◆ TASK ITEM
If a line in the records contains the string "venenatis", show that line.

◆ Plain-text document sources

== Segment start ==

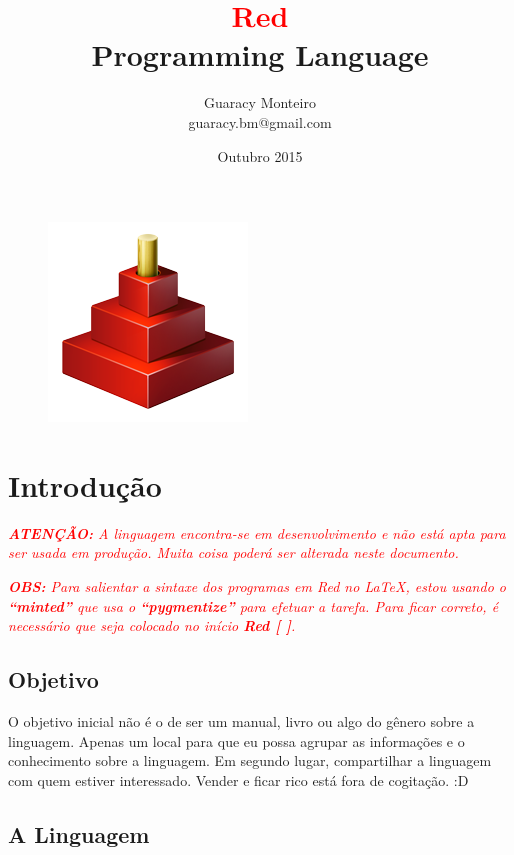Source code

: \documentclass[12pt]{article}
\title{\huge \textbf{\textcolor{red}{Red}} \\Programming Language}
\author{Guaracy Monteiro \\ guaracy.bm@gmail.com} %
\date{Outubro 2015}
\begin{document}
\begin{titlepage}
\begin{figure}  %
\centering
\includegraphics[scale=1]{Red_Language_Tower_Logo.png}
\end{figure}
\maketitle
\end{titlepage}

\tableofcontents
\pagebreak
\renewcommand\listingscaption{Listagem}
\renewcommand\listoflistingscaption{Listagens}
\listoflistings
\pagebreak


\section{Introdução}

\textit{\textcolor{red}{\textbf{ATENÇÃO:} A linguagem encontra-se em desenvolvimento e não está apta para ser
usada em produção. Muita coisa poderá ser alterada neste documento.}}

\textit{\textcolor{red}{\textbf{OBS:} Para salientar a sintaxe dos programas em Red no \LaTeX, estou usando o
\textbf{``minted''} que usa o \textbf{``pygmentize''} para efetuar a tarefa.
Para ficar correto, é necessário que seja colocado no início \textbf{Red [ ]}.}}

\subsection{Objetivo}

O objetivo inicial não é o de ser um manual, livro ou algo do gênero sobre a
linguagem. Apenas um local para que eu possa agrupar as informações e o
conhecimento sobre a linguagem. Em segundo lugar, compartilhar a linguagem com
quem estiver interessado. Vender e ficar rico está fora de cogitação. :D

\subsection{A Linguagem}
\end{document}
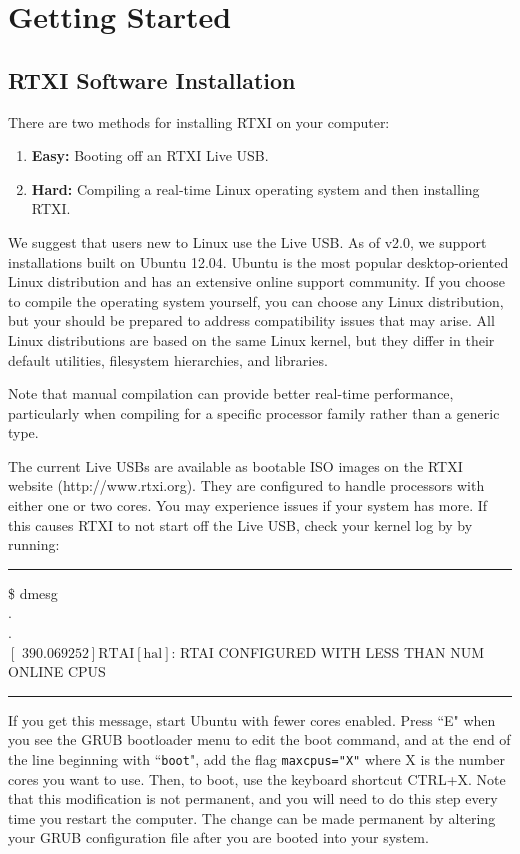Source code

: \chapter{Getting Started}

\section{RTXI Software Installation}
There are two methods for installing RTXI on your computer:
\begin{enumerate}
\item \textbf{Easy:} Booting off an RTXI Live USB.
\item \textbf{Hard:} Compiling a real-time Linux operating system and then installing RTXI.
\end{enumerate}

We suggest that users new to Linux use the Live USB. As of v2.0, we support installations built on Ubuntu 12.04. Ubuntu is the most popular desktop-oriented Linux distribution and has an extensive online support community. If you choose to compile the operating system yourself, you can choose any Linux distribution, but your should be prepared to address compatibility issues that may arise. All Linux distributions are based on the same Linux kernel, but they differ in their default utilities, filesystem hierarchies, and libraries. 

Note that manual compilation can provide better real-time performance, particularly when compiling for a specific processor family rather than a generic type. 

\attention
The current Live USBs are available as bootable ISO images on the RTXI website (http://www.rtxi.org). They are configured to handle processors with either one or two cores. You may experience issues if your system has more. If this causes RTXI to not start off the Live USB, check your kernel log by by running:
\bigskip
\begin{example}
\hrule\bigskip
\$ dmesg\\
.\\
.\\
$\left[\textrm{ 390.069252}\right] \textrm{RTAI}\left[\textrm{hal}\right]$: RTAI CONFIGURED WITH LESS THAN NUM ONLINE CPUS
\bigskip
\hrule\bigskip
\end{example}

If you get this message, start Ubuntu with fewer cores enabled. Press ``E" when you see the GRUB bootloader menu to edit the boot command, and at the end of the line beginning with ``\texttt{boot}", add the flag \texttt{maxcpus="X"} where X is the number cores you want to use. Then, to boot, use the keyboard shortcut CTRL+X. Note that this modification is not permanent, and you will need to do this step every time you restart the computer. The change can be made permanent by altering your GRUB configuration file after you are booted into your system. 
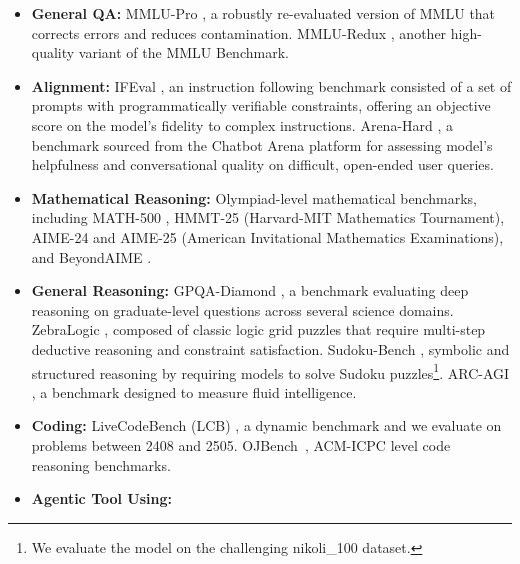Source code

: \begin{itemize}
    \item\textbf{General QA: }MMLU-Pro \citep{wang2024mmluprorobustchallengingmultitask}, a robustly re-evaluated version of MMLU \citep{hendrycks2021measuringmassivemultitasklanguage} that corrects errors and reduces contamination. MMLU-Redux \citep{gema2025mmluredux}, another high-quality variant of the MMLU Benchmark. 
    \item\textbf{Alignment: }IFEval \citep{zhou2023ifeval}, an instruction following benchmark consisted of a set of prompts with programmatically verifiable constraints, offering an objective score on the model's fidelity to complex instructions. Arena-Hard \citep{arenahard2024}, a benchmark sourced from the Chatbot Arena platform for assessing model's helpfulness and conversational quality on difficult, open-ended user queries. 
    \item\textbf{Mathematical Reasoning: }Olympiad-level mathematical benchmarks, including MATH-500 \citep{math500}, HMMT-25\citep{HMMT25} (Harvard-MIT Mathematics Tournament), AIME-24 \citep{AIME24} and AIME-25 \citep{AIME25} (American Invitational Mathematics Examinations), and BeyondAIME \citep{bytedanceseed2025beyondaime}.
    \item\textbf{General Reasoning: }GPQA-Diamond \citep{rein2024gpqa}, a benchmark evaluating deep reasoning on graduate-level questions across several science domains. ZebraLogic \citep{lin2025zebralogic}, composed of classic logic grid puzzles that require multi-step deductive reasoning and constraint satisfaction. Sudoku-Bench \citep{seely2025sudoku-bench}, symbolic and structured reasoning by requiring models to solve Sudoku puzzles\footnote{We evaluate the model on the challenging nikoli\_100 dataset.}. ARC-AGI \citep{chollet2019github}, a benchmark designed to measure fluid intelligence.
    \item\textbf{Coding: }LiveCodeBench (LCB) \citep{jain2025livecodebench}, a dynamic benchmark and we evaluate on problems between 2408 and 2505. 
    OJBench~\citep{wang2025ojbenchcompetitionlevelcode}, ACM-ICPC level code reasoning benchmarks. 
    \item\textbf{Agentic Tool Using: } 

\end{itemize}
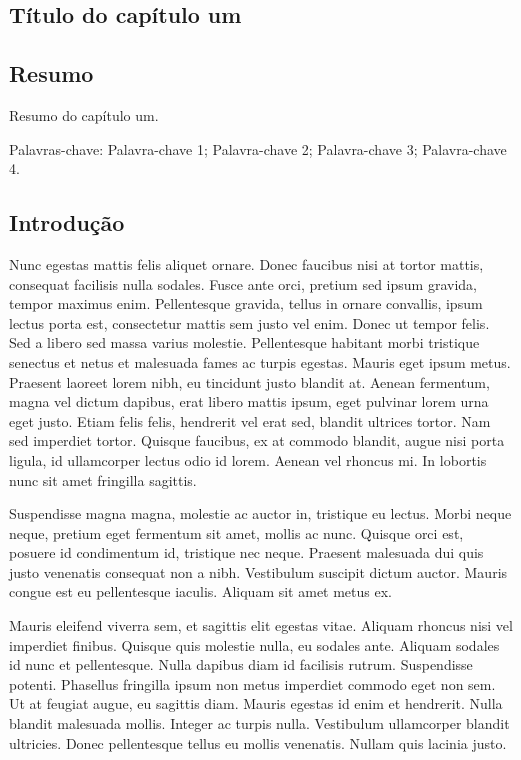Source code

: \documentclass[book,A4paper,10pt,twoside,oldfontcommands]{memoir}\usepackage[]{graphicx}\usepackage[usenames,dvipsnames]{color}
\begin{document}
\begin{btUnit}
\chapter{Título do capítulo um}



\section*{Resumo}

Resumo do capítulo um. \newline

\noindent Palavras-chave: Palavra-chave 1; Palavra-chave 2;
Palavra-chave 3; Palavra-chave 4.

\section{Introdução}

Nunc egestas mattis felis aliquet ornare. Donec faucibus nisi at
tortor mattis, consequat facilisis nulla sodales. Fusce ante orci,
pretium sed ipsum gravida, tempor maximus enim. Pellentesque gravida,
tellus in ornare convallis, ipsum lectus porta est, consectetur mattis
sem justo vel enim. Donec ut tempor felis. Sed a libero sed massa
varius molestie. Pellentesque habitant morbi tristique senectus et
netus et malesuada fames ac turpis egestas. Mauris eget ipsum metus.
Praesent laoreet lorem nibh, eu tincidunt justo blandit at. Aenean
fermentum, magna vel dictum dapibus, erat libero mattis ipsum, eget
pulvinar lorem urna eget justo. Etiam felis felis, hendrerit vel erat
sed, blandit ultrices tortor. Nam sed imperdiet tortor. Quisque
faucibus, ex at commodo blandit, augue nisi porta ligula, id
ullamcorper lectus odio id lorem. Aenean vel rhoncus mi. In lobortis
nunc sit amet fringilla sagittis.

Suspendisse magna magna, molestie ac auctor in, tristique eu lectus.
Morbi neque neque, pretium eget fermentum sit amet, mollis ac nunc.
Quisque orci est, posuere id condimentum id, tristique nec neque.
Praesent malesuada dui quis justo venenatis consequat non a nibh.
Vestibulum suscipit dictum auctor. Mauris congue est eu pellentesque
iaculis. Aliquam sit amet metus ex.

Mauris eleifend viverra sem, et sagittis elit egestas vitae. Aliquam
rhoncus nisi vel imperdiet finibus. Quisque quis molestie nulla, eu
sodales ante. Aliquam sodales id nunc et pellentesque. Nulla dapibus
diam id facilisis rutrum. Suspendisse potenti. Phasellus fringilla
ipsum non metus imperdiet commodo eget non sem. Ut at feugiat augue,
eu sagittis diam. Mauris egestas id enim et hendrerit. Nulla blandit
malesuada mollis. Integer ac turpis nulla. Vestibulum ullamcorper
blandit ultricies. Donec pellentesque tellus eu mollis venenatis.
Nullam quis lacinia justo.


\end{btUnit}
\end{document}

== Segment end ==

◆ ANSWER SPACE
Praesent malesuada dui quis justo venenatis consequat non a nibh.
blandit ultricies. Donec pellentesque tellus eu mollis venenatis.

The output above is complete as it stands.